Gutierrez also led a race for the first time briefly during the pitstop sequence. He is only fifth in this ranking, Vettel holding the record at 20 years, two months and 27 days (2007 Japanese GP). The 2013 race-leaders' count is now up to 12 after five races. In 2012 there were 13 all year. Gutierrez's 11th place was his best race result so far.
• With Romain Grosjean's retirement, Lotus lost the achievement of being the only team that was able to put both cars in the points in every race this year. It was also the only team that had completed all scheduled race laps.
• Red Bull and Lotus have one thing in common: they both scored points nine times from 10 starts this year, and the only occasion when they didn't score was as a result of a right-rear corner problem on one of their cars. It happened to Webber in China and Grosjean in Spain.
Marussia is proving very good at getting its cars to the flag © XPB
• A Caterham (Giedo van der Garde) retired for the first time since last year's British GP, when Vitaly Petrov's engine failed. Now the only team with both cars classified in every race this year is Marussia.
• The Spanish GP notched up the third highest number of pitstops, at 77. The record was set at Hungary 2011, at 88, followed by Turkey at 82.

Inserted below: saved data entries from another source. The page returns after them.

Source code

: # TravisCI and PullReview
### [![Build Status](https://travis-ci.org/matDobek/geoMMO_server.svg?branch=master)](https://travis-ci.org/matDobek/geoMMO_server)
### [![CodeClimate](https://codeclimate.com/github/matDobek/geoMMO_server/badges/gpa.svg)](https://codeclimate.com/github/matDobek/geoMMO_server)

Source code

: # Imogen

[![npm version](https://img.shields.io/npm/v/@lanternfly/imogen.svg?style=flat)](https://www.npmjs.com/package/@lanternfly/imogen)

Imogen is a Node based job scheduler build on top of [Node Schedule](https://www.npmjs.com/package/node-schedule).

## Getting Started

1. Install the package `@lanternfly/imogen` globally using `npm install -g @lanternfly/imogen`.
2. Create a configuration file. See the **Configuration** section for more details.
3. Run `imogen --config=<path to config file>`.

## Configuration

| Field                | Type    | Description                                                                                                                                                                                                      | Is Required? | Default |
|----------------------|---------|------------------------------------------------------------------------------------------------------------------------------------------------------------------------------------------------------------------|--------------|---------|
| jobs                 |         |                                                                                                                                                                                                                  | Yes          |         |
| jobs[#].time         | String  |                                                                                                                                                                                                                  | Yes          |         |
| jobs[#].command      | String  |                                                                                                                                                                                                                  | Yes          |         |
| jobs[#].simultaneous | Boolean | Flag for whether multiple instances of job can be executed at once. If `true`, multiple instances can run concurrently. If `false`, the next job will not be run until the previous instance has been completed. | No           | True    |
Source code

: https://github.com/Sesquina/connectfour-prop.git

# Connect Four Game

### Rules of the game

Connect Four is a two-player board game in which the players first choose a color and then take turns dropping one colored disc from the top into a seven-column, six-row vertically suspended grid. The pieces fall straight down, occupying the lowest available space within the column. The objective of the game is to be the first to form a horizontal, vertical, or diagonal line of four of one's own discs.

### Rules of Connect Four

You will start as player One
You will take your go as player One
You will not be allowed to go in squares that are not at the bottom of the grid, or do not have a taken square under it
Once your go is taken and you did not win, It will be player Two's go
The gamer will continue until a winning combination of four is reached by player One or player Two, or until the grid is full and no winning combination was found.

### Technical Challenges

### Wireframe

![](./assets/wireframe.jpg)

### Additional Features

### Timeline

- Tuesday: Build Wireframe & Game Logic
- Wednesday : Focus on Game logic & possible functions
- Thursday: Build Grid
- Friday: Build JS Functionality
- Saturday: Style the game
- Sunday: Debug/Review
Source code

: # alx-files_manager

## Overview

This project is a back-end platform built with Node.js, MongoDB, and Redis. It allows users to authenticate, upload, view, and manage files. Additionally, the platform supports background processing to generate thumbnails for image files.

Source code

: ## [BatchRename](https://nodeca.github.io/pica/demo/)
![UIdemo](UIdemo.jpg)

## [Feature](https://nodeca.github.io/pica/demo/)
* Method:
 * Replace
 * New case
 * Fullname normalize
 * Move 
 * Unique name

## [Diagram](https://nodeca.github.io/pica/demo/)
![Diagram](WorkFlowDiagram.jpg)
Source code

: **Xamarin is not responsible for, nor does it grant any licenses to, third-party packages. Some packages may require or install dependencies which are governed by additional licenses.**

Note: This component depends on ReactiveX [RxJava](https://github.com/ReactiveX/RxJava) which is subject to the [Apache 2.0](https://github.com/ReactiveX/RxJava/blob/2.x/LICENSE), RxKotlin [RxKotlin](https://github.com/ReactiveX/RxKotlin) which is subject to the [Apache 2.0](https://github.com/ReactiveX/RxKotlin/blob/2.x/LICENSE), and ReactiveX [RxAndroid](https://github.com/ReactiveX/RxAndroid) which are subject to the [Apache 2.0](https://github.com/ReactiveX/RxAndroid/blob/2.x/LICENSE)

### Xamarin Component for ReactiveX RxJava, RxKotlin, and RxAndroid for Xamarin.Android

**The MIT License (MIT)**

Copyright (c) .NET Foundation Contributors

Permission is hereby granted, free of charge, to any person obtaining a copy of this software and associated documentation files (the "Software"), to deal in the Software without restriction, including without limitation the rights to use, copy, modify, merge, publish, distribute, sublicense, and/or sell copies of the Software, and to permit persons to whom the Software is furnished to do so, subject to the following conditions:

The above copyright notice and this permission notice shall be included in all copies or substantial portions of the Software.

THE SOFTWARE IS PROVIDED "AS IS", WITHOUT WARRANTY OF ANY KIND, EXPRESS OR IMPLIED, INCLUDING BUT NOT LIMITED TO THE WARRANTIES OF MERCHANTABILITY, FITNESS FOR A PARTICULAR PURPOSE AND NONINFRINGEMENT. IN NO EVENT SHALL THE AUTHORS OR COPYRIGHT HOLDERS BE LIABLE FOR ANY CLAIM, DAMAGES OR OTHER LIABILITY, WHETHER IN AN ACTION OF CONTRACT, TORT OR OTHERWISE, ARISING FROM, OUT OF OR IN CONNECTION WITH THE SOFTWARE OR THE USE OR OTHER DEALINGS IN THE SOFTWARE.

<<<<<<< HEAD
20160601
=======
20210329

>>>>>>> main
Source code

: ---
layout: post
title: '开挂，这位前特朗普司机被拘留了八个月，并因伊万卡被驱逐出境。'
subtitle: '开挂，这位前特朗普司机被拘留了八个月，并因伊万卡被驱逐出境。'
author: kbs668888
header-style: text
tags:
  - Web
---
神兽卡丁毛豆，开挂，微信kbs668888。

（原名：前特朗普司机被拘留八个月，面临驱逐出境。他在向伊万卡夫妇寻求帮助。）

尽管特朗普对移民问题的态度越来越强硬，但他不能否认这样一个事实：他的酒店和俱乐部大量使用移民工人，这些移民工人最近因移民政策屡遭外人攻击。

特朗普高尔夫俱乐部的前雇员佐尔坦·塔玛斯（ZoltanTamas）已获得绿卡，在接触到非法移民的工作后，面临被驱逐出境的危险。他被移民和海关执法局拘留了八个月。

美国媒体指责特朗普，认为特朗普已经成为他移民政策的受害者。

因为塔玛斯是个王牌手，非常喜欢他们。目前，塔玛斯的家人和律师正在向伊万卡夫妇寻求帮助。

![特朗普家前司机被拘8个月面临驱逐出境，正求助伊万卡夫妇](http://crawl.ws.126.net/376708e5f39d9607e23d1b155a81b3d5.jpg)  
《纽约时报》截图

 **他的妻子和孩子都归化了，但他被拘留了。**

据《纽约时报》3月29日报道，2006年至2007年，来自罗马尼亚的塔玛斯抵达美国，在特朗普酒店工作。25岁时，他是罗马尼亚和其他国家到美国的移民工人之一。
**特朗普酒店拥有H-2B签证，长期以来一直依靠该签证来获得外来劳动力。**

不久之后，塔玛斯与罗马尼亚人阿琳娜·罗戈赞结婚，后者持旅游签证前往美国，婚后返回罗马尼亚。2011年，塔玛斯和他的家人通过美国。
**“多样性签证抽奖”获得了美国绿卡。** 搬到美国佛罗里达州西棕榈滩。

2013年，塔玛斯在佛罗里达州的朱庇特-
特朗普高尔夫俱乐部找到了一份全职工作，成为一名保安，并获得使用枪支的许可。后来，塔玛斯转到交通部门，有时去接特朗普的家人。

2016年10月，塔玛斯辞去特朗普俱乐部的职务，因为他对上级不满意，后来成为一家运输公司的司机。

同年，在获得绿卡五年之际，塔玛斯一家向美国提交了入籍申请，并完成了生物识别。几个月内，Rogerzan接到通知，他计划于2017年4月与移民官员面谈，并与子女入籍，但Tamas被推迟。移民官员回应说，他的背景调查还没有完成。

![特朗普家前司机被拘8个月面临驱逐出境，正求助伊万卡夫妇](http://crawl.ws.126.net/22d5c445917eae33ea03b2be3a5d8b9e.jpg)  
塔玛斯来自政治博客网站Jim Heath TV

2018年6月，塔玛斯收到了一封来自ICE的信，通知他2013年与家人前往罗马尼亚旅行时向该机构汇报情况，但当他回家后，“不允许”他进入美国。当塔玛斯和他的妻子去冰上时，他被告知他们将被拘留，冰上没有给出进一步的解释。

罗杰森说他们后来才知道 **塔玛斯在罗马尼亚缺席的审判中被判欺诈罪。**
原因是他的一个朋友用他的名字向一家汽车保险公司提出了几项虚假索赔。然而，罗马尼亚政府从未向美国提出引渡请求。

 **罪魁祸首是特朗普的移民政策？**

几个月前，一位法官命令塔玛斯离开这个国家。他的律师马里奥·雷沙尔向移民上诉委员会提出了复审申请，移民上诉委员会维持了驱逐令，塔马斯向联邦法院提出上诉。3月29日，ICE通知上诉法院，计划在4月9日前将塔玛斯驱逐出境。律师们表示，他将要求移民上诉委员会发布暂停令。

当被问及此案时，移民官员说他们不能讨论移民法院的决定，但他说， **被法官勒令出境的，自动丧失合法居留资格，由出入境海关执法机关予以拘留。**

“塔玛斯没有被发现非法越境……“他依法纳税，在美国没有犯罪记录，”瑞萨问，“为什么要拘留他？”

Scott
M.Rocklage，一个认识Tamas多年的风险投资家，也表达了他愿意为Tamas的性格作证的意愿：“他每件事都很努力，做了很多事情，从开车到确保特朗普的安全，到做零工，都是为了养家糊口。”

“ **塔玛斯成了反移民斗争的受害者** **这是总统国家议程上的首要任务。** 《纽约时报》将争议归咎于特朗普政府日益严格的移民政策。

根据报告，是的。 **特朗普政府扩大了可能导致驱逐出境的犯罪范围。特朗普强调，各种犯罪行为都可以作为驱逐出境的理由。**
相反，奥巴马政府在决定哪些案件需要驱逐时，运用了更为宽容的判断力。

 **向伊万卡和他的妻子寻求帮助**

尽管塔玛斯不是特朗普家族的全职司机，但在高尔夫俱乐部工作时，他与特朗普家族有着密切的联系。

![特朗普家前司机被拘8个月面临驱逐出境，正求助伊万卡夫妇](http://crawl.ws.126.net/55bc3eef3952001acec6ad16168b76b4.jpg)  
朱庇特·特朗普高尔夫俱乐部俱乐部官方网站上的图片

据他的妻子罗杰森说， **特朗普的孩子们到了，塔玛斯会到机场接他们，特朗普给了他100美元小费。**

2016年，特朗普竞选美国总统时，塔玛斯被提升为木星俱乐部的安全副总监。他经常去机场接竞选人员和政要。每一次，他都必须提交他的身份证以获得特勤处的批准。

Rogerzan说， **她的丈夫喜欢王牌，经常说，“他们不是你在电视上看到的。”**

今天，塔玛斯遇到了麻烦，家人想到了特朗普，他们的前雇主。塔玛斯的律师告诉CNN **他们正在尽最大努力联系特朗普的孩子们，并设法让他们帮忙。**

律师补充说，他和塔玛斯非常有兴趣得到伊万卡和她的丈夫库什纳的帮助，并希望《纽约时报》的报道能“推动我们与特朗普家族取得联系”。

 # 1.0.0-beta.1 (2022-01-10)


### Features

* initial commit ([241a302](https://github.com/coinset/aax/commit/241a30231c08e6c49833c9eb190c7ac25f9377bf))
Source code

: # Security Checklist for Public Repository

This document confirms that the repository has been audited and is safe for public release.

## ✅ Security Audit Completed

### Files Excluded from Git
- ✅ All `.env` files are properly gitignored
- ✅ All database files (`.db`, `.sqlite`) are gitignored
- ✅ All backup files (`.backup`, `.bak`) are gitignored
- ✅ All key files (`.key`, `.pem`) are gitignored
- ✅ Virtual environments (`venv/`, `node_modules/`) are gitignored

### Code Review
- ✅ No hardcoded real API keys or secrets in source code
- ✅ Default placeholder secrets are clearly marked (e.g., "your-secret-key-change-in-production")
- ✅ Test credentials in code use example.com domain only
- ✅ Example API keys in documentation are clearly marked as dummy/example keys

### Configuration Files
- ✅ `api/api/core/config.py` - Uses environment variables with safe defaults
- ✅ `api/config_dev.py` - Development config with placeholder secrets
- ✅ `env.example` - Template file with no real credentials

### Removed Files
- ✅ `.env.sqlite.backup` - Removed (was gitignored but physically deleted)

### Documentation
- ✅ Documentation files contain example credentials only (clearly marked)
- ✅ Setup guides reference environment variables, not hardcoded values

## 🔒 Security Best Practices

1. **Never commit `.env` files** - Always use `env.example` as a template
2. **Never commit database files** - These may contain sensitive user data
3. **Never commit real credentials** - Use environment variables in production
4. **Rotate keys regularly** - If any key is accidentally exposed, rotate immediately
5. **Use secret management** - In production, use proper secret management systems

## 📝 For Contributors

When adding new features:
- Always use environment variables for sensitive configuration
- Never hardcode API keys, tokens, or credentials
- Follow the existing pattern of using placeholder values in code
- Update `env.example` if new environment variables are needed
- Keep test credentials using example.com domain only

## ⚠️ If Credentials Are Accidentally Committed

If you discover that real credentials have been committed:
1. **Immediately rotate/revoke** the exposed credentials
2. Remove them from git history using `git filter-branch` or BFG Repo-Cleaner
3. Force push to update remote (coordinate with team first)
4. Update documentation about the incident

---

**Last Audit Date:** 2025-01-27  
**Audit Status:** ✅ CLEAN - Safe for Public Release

• Rosberg scored his third career pole, his second in a row, which was the 120th for a German driver. With Hamilton's starting position in China, Mercedes now has a sequence of three poles, a feat its original incarnation also recorded once in 1955 (Netherlands, Great Britain and Italy).
• Hamilton posted his first front-row start at Barcelona. Among the circuits on the 2013 calendar, he has yet to start from the front only at Suzuka and Buddh. This was his 50th career front-row start, and his 60th straight appearance in the third qualifying session.
• Mercedes has locked out the front row four times in its history, twice before its first retirement from racing, in the Netherlands and Italy in 1955, when there were three cars on the front row (Juan Manuel Fangio, Stirling Moss and Karl Kling in both instances), and twice since it came back to racing: China '12, plus this Spanish GP.
Macau 2004: Hamilton and Rosberg up front © LAT
• Rosberg and Hamilton shared a front row for the first time since the 2004 Macau Formula 3 race, when Lewis was the polesitter.
• Alonso qualified fifth after three straight third places. In his 63 races for Ferrari, he has never been able to nail four consecutive top-three starts.
• Grosjean has a unique pattern in this year's qualifying sessions: he has alternated a Q3 appearance with being the first to drop out in Q2. His qualifying spots were as follows: eighth, 11th, sixth, 11th, sixth.
• Massa (with or without the penalty received for impeding Webber) for the first time this year qualified a Ferrari below the fifth grid spot.
• Paul di Resta qualified a Force India in the Barcelona top 10 for the first time.
• Jean-Eric Vergne recorded his second-best career qualifying result, 12th, after the 11th he scored in his maiden race in Australia last year.
• Jenson Button missed out on a top-10 grid spot for the first time since Austin last year, and was beaten in qualifying for the first time this season by his team-mate Sergio Perez. At this track he qualified in a lower spot only in 2001, when he was 21st, with only the Minardi of Tarso Marques behind him.
• Last year's polesitter (and winner), Pastor Maldonado, was dropped in Q1 and ended up 17th on the grid.